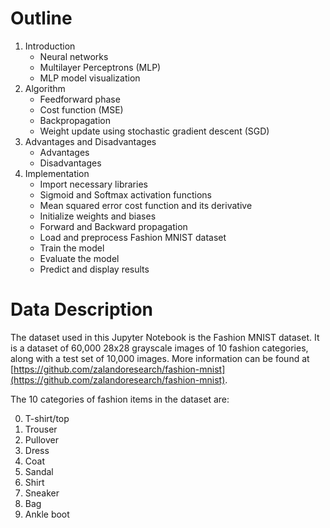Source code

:# Outline

1. Introduction
    - Neural networks
    - Multilayer Perceptrons (MLP)
    - MLP model visualization
2. Algorithm
    - Feedforward phase
    - Cost function (MSE)
    - Backpropagation
    - Weight update using stochastic gradient descent (SGD)
3. Advantages and Disadvantages
    - Advantages
    - Disadvantages
4. Implementation
    - Import necessary libraries
    - Sigmoid and Softmax activation functions
    - Mean squared error cost function and its derivative
    - Initialize weights and biases
    - Forward and Backward propagation
    - Load and preprocess Fashion MNIST dataset
    - Train the model
    - Evaluate the model
    - Predict and display results

# Data Description

The dataset used in this Jupyter Notebook is the Fashion MNIST dataset. It is a dataset of 60,000 28x28 grayscale images of 10 fashion categories, along with a test set of 10,000 images. More information can be found at [https://github.com/zalandoresearch/fashion-mnist](https://github.com/zalandoresearch/fashion-mnist).

The 10 categories of fashion items in the dataset are:

0. T-shirt/top
1. Trouser
2. Pullover
3. Dress
4. Coat
5. Sandal
6. Shirt
7. Sneaker
8. Bag
9. Ankle boot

= = = = = = =

With the pictures left out, write out all of the data exactly.

-- Exercise output --
Source code

:# Outline

1. Introduction
    - Neural networks
    - Multilayer Perceptrons (MLP)
    - MLP model visualization
2. Algorithm
    - Feedforward phase
    - Cost function (MSE)
    - Backpropagation
    - Weight update using stochastic gradient descent (SGD)
3. Advantages and Disadvantages
    - Advantages
    - Disadvantages
4. Implementation
    - Import necessary libraries
    - Sigmoid and Softmax activation functions
    - Mean squared error cost function and its derivative
    - Initialize weights and biases
    - Forward and Backward propagation
    - Load and preprocess Fashion MNIST dataset
    - Train the model
    - Evaluate the model
    - Predict and display results

# Data Description

The dataset used in this Jupyter Notebook is the Fashion MNIST dataset. It is a dataset of 60,000 28x28 grayscale images of 10 fashion categories, along with a test set of 10,000 images. More information can be found at [https://github.com/zalandoresearch/fashion-mnist](https://github.com/zalandoresearch/fashion-mnist).

The 10 categories of fashion items in the dataset are:

0. T-shirt/top
1. Trouser
2. Pullover
3. Dress
4. Coat
5. Sandal
6. Shirt
7. Sneaker
8. Bag
9. Ankle boot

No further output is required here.